Fast Songs vs. Slow Songs

As a worship leader, I get comments like, “We do too many fast songs” and “We do too many slow songs.” Is there a balance?

The best overall solution is to get people to set aside their preferences and focus on worshiping God instead of being focused on musical types and styles. When Christians have the Lord as the center of their attention, things like style and tempo become far less important. Teaching can help cause this to happen, at least in some measure. However, to expect everyone to completely set aside all of their ideas and preferences is unrealistic.

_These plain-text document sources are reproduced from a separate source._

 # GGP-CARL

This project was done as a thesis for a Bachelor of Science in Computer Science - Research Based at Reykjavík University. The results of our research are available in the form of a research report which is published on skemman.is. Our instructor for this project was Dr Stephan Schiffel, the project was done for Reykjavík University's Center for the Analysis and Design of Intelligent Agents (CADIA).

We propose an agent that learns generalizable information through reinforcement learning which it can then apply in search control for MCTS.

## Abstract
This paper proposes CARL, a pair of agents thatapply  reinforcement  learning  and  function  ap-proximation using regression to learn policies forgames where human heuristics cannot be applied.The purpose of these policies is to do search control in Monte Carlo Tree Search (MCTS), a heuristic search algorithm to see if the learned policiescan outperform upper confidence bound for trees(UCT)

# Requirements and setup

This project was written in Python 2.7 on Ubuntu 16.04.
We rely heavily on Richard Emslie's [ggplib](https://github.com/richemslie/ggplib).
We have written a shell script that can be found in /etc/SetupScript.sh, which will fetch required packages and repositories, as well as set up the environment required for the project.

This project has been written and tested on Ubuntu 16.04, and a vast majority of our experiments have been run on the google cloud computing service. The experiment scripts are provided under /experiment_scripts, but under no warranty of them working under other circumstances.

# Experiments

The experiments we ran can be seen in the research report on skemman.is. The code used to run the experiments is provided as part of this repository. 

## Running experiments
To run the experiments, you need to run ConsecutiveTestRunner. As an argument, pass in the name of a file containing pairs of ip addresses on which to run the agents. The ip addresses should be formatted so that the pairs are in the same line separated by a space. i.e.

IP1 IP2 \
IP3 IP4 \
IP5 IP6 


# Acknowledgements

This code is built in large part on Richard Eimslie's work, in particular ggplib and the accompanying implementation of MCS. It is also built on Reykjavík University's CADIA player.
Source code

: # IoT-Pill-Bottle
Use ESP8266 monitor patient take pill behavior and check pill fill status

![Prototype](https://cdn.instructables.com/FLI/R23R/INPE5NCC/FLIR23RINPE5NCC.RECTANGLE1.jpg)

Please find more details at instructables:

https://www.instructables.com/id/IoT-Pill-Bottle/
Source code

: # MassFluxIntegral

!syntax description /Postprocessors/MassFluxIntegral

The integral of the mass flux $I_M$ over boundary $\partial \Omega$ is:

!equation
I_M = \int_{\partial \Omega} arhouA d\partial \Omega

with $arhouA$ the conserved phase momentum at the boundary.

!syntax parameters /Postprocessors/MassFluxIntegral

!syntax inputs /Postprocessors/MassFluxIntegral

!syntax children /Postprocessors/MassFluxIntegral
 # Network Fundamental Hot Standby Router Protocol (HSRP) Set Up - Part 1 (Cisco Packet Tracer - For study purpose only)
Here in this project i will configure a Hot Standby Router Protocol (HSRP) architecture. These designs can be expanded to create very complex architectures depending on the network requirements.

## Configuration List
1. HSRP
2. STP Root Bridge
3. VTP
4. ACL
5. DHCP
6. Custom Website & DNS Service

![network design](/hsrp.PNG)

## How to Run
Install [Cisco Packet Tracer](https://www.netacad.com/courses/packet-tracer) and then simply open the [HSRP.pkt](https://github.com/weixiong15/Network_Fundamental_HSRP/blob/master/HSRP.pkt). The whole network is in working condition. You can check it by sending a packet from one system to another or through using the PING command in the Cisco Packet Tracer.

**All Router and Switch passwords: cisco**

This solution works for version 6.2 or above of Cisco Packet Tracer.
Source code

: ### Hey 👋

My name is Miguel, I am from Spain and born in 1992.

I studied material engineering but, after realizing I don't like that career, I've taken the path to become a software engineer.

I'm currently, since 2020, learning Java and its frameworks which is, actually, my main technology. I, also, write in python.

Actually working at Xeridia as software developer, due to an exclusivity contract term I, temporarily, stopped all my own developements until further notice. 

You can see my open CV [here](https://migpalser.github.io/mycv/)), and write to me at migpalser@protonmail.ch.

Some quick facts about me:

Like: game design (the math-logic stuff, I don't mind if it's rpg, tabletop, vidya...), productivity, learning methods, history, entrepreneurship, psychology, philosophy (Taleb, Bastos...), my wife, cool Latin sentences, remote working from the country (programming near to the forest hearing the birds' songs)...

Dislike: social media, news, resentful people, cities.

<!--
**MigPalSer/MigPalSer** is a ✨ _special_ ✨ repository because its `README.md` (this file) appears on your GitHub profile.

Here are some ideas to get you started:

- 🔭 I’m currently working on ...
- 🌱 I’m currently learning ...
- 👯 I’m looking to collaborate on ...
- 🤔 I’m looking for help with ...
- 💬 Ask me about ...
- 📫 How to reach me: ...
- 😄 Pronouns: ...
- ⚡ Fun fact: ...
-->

I frequently tell people to not attempt to make everyone happy. You’ll never do it. Everyone on the planet has an opinion on music whether they know anything about it or not. It is impossible to please everyone, all the time. I have found that if I am hearing both sides of the argument in roughly equal numbers (i.e., “We do too many hymns,” “We don’t do enough hymns”; “We do too many slow songs,” “We do too many fast songs”; “It’s too loud,” “It’s too quiet”) then we are probably pretty close to where we need to be for our congregation. You need to work at striking a balance that is right for your church’s culture and area. Each congregation is different and what is “right” for another congregation may not be right for yours. You might even consider surveying the congregation to get a feel of what they think. (see Survey)

At the same time, though, please don’t ever totally ignore the comments. These are the people God is allowing you the privilege of leading in worship. Their thoughts on how you are doing are important.

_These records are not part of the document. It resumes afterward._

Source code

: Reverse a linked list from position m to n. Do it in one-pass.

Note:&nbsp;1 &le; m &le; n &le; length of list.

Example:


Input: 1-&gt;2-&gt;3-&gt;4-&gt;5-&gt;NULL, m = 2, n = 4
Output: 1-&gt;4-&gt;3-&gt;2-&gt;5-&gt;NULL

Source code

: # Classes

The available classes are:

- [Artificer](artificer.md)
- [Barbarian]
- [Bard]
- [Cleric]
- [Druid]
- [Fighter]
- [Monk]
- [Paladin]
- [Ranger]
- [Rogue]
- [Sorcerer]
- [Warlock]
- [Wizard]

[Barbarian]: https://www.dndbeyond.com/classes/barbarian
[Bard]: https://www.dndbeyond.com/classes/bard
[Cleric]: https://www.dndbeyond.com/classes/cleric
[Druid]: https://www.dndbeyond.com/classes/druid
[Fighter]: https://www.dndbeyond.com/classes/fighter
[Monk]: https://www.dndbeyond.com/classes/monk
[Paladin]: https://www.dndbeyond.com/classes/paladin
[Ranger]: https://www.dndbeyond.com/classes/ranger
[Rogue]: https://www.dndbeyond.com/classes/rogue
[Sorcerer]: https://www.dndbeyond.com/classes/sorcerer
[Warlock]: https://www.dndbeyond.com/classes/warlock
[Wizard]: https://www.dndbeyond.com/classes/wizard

If you hear several comments that seem one-sided, it might be good to discuss these with your pastor. Ask what he thinks about that particular topic. Maybe ask other church leadership what they think about it. This can give you a much different perspective on the situation than just your own view. It will also take it out of the realm of your opinion vs. the opinion of the outspoken critic. If the pastor (and even other church leadership) agree or disagree with you, then there is a more solid basis for changing what you’re doing or leaving things as they are.

If you do decide that a change is in order, set a goal as to how to implement it. Ask your pastor to observe and offer feedback on how the changes are going. This gives you some accountability in bringing about the necessary alteration.